Could you return each line of the material that has "bars" in it?

--- START ---

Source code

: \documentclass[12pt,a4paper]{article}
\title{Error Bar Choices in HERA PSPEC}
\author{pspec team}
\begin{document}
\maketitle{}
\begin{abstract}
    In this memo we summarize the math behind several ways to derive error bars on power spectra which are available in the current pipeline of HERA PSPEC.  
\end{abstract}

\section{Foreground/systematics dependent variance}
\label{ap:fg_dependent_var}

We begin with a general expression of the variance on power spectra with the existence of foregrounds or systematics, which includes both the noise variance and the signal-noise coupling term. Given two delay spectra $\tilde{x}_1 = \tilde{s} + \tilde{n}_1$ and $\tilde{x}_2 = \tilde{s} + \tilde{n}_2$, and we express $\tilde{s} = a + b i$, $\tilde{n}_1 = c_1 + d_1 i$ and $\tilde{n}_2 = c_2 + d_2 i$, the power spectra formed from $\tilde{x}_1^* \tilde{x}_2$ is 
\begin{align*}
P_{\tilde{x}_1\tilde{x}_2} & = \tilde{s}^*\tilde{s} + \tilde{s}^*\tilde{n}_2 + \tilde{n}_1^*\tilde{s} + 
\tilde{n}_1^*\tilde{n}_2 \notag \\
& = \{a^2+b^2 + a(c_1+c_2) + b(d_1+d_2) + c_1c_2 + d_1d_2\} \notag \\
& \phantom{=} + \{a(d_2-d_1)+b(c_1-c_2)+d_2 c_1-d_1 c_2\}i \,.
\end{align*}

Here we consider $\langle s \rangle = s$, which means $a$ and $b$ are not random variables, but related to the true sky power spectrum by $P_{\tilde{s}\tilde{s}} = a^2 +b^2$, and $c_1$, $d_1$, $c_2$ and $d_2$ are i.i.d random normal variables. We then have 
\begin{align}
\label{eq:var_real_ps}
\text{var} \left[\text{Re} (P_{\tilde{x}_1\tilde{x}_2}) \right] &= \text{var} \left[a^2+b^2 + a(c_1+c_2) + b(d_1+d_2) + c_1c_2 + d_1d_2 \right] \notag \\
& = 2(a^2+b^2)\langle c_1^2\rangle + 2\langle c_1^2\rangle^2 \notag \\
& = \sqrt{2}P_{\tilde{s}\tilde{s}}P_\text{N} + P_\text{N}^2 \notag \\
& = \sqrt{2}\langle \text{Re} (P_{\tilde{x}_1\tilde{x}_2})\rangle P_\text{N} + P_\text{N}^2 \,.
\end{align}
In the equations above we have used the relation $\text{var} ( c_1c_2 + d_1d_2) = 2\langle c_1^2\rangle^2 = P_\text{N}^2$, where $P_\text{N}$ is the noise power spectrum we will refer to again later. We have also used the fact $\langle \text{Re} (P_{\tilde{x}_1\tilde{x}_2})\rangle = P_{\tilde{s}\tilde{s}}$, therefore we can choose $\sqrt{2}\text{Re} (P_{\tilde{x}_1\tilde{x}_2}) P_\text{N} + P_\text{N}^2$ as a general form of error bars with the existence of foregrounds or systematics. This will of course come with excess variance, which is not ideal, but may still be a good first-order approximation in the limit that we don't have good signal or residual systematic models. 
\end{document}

--- END ---
--- START ---

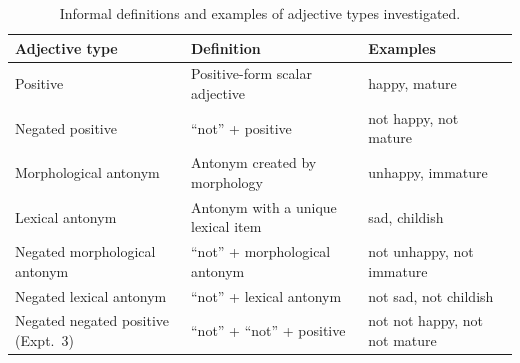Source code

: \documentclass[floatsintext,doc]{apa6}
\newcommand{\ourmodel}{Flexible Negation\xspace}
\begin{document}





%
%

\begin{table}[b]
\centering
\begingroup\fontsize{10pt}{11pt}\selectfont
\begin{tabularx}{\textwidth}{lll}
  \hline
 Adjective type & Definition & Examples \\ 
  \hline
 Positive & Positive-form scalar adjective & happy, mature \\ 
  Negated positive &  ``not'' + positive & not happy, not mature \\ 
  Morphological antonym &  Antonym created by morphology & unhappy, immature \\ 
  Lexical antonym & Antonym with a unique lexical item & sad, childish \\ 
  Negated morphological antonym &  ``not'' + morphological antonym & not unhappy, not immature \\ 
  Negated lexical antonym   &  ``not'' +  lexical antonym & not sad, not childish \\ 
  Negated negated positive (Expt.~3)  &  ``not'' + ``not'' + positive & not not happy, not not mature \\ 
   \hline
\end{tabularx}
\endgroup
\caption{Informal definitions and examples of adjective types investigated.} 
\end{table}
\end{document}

--- END ---

- Task answer
    In this memo we summarize the math behind several ways to derive error bars on power spectra which are available in the current pipeline of HERA PSPEC.  
In the equations above we have used the relation $\text{var} ( c_1c_2 + d_1d_2) = 2\langle c_1^2\rangle^2 = P_\text{N}^2$, where $P_\text{N}$ is the noise power spectrum we will refer to again later. We have also used the fact $\langle \text{Re} (P_{\tilde{x}_1\tilde{x}_2})\rangle = P_{\tilde{s}\tilde{s}}$, therefore we can choose $\sqrt{2}\text{Re} (P_{\tilde{x}_1\tilde{x}_2}) P_\text{N} + P_\text{N}^2$ as a general form of error bars with the existence of foregrounds or systematics. This will of course come with excess variance, which is not ideal, but may still be a good first-order approximation in the limit that we don't have good signal or residual systematic models. 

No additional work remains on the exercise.